Work request :: Go to the line below containing "[setOptions(options)](#setOptions) replaced previously" and print exactly from there through the line containing "so all markers will just animate.", both included. Print nothing else.

━━━━━ Material provided

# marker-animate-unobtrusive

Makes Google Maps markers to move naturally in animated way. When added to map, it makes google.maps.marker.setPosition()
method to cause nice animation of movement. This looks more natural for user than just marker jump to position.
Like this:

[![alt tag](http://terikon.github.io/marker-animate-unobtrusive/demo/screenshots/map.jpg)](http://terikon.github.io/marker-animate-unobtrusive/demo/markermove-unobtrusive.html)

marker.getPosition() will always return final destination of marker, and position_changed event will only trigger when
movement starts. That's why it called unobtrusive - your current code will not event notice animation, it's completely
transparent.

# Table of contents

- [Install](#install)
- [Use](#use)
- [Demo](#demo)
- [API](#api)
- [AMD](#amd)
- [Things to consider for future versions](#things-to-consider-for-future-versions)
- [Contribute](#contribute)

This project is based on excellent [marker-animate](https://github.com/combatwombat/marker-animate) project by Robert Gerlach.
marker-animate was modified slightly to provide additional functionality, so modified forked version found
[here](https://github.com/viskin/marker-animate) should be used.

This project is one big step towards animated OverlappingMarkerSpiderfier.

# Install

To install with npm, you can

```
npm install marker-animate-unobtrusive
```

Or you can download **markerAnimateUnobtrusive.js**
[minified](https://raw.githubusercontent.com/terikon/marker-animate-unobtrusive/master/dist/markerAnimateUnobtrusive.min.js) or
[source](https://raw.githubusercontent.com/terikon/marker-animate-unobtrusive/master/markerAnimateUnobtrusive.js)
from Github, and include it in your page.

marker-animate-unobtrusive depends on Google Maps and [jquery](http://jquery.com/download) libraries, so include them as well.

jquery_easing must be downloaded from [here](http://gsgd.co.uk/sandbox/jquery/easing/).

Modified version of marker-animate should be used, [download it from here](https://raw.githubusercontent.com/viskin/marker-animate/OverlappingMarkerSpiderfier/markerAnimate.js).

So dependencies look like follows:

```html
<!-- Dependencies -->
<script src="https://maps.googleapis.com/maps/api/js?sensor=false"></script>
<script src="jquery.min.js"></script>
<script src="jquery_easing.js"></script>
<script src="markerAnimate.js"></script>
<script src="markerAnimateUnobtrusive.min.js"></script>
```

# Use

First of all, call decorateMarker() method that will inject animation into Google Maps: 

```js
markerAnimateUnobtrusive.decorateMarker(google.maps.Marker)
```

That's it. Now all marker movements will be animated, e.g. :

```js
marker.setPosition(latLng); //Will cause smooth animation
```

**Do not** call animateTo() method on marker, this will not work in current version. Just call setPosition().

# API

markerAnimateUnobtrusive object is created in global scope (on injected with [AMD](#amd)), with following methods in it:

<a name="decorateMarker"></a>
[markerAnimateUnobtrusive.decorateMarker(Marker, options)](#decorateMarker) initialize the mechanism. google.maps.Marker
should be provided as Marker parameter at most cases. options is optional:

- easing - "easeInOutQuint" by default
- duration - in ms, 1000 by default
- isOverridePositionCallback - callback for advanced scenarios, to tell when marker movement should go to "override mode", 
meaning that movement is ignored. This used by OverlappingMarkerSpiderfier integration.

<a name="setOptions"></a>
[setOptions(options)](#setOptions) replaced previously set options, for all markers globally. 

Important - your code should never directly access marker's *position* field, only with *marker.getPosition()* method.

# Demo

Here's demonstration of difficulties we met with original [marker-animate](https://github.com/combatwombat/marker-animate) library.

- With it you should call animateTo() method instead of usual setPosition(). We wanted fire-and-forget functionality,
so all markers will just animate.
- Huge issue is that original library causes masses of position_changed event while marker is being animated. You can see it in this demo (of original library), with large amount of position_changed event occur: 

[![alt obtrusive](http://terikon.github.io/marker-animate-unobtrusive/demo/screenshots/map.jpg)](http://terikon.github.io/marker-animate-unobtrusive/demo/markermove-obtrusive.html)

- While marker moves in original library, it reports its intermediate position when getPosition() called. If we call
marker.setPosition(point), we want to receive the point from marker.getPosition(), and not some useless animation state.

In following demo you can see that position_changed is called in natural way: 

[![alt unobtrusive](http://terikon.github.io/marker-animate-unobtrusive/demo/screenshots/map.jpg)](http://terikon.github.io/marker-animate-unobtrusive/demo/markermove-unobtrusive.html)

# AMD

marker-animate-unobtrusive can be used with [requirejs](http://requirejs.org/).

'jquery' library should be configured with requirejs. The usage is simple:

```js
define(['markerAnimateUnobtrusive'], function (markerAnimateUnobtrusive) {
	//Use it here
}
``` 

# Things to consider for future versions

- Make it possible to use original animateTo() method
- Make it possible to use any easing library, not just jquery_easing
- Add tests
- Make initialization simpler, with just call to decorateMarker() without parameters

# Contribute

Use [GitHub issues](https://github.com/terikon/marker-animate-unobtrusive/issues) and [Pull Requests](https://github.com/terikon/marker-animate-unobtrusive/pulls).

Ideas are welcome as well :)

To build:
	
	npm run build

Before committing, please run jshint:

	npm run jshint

━━━━━━━━━━

Response below ::
[setOptions(options)](#setOptions) replaced previously set options, for all markers globally. 

Important - your code should never directly access marker's *position* field, only with *marker.getPosition()* method.

# Demo

Here's demonstration of difficulties we met with original [marker-animate](https://github.com/combatwombat/marker-animate) library.

- With it you should call animateTo() method instead of usual setPosition(). We wanted fire-and-forget functionality,
so all markers will just animate.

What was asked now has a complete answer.